Quanto alla diagnosi, intanto, faccio riferimento a quella esplicata del medico presso il quale sono in cura attualmente, dal momento che quella precedente era probabilmente erronea (parole del mio terapeuta). Non si è mai parlato di un vero e proprio bipolarismo, o quantomeno non mi è stato mai attribuito esplicitamente tale disturbo. Si è parlato, piuttosto di disturbo ossessivo e sbalzi d'umore di una certa importanza, che derivano, in sostanza, dalla percezione e dalla rappresentazione che avevo, di momento in momento, di me stesso: nei giorni in cui questa era tutto sommato buona, beh, tutto andava liscio (facevo grandi progetti, ero euforico, riuscivo comunque a stare davvero bene); nei giorni in cui, invece, specchiandomi non vedevo riflessa un'immagine che mi soddisfacesse, e che valutavo adatta e adeguata alle situazioni che dovevo o stavo per affrontare (ad esempio incontrare qualcuno o comunque uscire di casa), ecco che andavo in crisi: iniziava a darmi fastidio tutto quello che mi circondava (persino il sole che entrava dalla finestra), pretendevo di fare chissà quali spostamenti all'interno dell'abitazione, mettevo in discussione tutta quanta la mia vita, diventavo irritabile, mi chiudevo in casa, non volevo che nessuno mi vedesse. Anche all'interno di una stessa giornata, spesso e volentieri, si verificava il passaggio dalla fase up alla fase down (o anche viceversa).
A rincarare la dose c'era il mio legame ossessivo col passato, che mi ha permesso di sperimentare sulla mia pelle forti momenti di quella che banalmente potrebbe essere definita malinconia, ma che in realtà è qualcosa di ben più profondo a mio avviso, tanto che spesso anche questi pensieri hanno offerto un fertile terreno agli episodi depressivi, dal momento che avevo la tendenza a fare sistematicamente il paragone tra la situazione presente e quelle passate, e molte volte il presente ne risultava schiacciato, poiché lo percepivo come vuoto e degradato, in opposizione ai fasti del tempo passato (visto come "età dell'oro"). Insomma, potrei stare qui per ore a parlarle di me, le ho giusto accennato i nodi problematici principali.
La mia domanda resta: può aver la terapia farmacologica influito sul mio attuale stato (parlo delle difficoltà a memorizzare, ecc. a cui ho fatto riferimento prima)? Ed eventualmente i danni sono irreversibili o c'è un modo per venirne fuori? Si può dire che io abbia sospeso l'assunzione in un momento di forte rabbia, derivata proprio dal fatto che anche nella passata sessione d'esami non avevo concluso nulla, e, se queste sono le premesse, non oso immaginare la prossima (posto che comunque ci metto tutto l'impegno e la buona volontà di questo mondo). Sa, vorrei anche sapere se i miei genitori stanno continuando a pagare l'università a vuoto, o c'è la speranza che un giorno mi riesca a laureare.

Un cordiale saluto.
[#3]
Dr. Matteo Pacini Psichiatra, Psicoterapeuta, Medico delle dipendenze 43.5k 990 248
Gentile utente,

Non si sarà detta la parola bipolarismo ma mi sembra che tutte le descrizioni e i termini lo indichino, oltre al fatto che le sono state date due terapie da due medici diversi che sono per un disturbo bipolare.

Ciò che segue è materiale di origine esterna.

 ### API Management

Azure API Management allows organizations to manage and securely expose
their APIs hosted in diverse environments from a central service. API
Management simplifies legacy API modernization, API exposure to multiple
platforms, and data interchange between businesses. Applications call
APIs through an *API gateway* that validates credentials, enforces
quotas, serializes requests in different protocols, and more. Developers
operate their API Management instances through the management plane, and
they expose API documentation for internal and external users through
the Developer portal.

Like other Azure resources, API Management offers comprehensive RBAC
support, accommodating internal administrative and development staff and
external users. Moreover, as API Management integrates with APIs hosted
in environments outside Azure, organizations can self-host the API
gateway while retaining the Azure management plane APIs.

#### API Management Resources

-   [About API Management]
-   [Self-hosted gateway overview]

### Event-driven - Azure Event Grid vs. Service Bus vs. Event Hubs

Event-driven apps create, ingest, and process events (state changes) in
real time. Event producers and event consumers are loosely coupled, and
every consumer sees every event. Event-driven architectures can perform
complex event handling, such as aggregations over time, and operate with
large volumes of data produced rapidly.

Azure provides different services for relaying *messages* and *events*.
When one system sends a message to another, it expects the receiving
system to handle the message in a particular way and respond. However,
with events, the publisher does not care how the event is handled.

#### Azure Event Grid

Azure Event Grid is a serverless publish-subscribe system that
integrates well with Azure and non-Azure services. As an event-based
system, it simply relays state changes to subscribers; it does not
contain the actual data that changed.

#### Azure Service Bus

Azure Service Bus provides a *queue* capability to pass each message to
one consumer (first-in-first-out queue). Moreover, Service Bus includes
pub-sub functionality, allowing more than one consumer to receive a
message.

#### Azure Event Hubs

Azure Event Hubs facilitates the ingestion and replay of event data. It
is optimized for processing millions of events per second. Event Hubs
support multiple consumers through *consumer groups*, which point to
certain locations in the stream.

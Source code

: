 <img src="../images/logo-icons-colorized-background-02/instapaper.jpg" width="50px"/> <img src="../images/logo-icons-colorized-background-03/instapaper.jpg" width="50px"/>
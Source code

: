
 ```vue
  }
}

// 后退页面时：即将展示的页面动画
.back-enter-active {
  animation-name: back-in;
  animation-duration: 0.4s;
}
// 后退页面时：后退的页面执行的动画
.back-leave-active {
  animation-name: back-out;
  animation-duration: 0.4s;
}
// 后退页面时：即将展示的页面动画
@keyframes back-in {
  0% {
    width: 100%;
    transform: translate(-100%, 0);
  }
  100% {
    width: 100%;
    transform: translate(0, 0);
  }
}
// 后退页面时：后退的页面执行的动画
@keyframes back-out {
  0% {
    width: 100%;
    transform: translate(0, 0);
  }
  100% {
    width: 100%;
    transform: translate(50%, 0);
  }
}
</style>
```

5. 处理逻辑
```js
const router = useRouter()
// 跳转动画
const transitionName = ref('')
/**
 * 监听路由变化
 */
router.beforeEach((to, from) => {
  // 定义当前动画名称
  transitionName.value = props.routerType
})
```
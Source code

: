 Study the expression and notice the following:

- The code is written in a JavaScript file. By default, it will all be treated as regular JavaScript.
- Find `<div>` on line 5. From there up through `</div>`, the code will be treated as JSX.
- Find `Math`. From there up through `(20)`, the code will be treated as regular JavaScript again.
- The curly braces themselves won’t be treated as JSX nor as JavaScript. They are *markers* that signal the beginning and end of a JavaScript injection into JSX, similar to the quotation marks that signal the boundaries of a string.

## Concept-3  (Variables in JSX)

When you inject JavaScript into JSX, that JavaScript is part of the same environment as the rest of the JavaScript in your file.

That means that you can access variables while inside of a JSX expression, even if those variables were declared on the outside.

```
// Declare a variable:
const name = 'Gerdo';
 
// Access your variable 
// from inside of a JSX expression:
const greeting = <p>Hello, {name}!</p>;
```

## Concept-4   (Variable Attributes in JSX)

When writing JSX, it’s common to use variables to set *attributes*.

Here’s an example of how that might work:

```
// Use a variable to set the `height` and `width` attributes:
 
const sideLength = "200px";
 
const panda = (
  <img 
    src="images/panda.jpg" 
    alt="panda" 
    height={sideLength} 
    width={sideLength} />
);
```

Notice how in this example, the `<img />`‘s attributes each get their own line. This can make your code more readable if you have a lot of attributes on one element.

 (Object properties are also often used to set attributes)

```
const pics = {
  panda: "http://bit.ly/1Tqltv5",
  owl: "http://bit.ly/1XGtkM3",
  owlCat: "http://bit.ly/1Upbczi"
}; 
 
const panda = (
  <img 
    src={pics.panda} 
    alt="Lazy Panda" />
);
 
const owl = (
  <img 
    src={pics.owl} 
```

Ha alcuni pensieri tipici di un meccanismo ossessivo, ovvero avere dei danni irreversibili, controllare le proprie funzioni mentali senza sapere più se sono normali o no, etc

Noto che nello spiegare la sua condizione collega i sintomi gli uni agli altri, e ragiona come se alcuni fossero il prodotto di altri, queste spiegazioni tra sintomi non sussistono, i sintomi e la psiche non sono fonte di nulla, sono prodotti e manifestazioni, tra loro sono collegati tramite il cervello che li produce se mai, ma non è che uno produce l'altro.

Se nella sua storia non si sono mai verificati deliri e allucinazioni, ovvero sintomi psicotici, forse può essere curato senza il ricorso a farmaci antipsicotici (ora è l'abilify), il che forse può influire sulle prestazioni e sulla spinta a fare.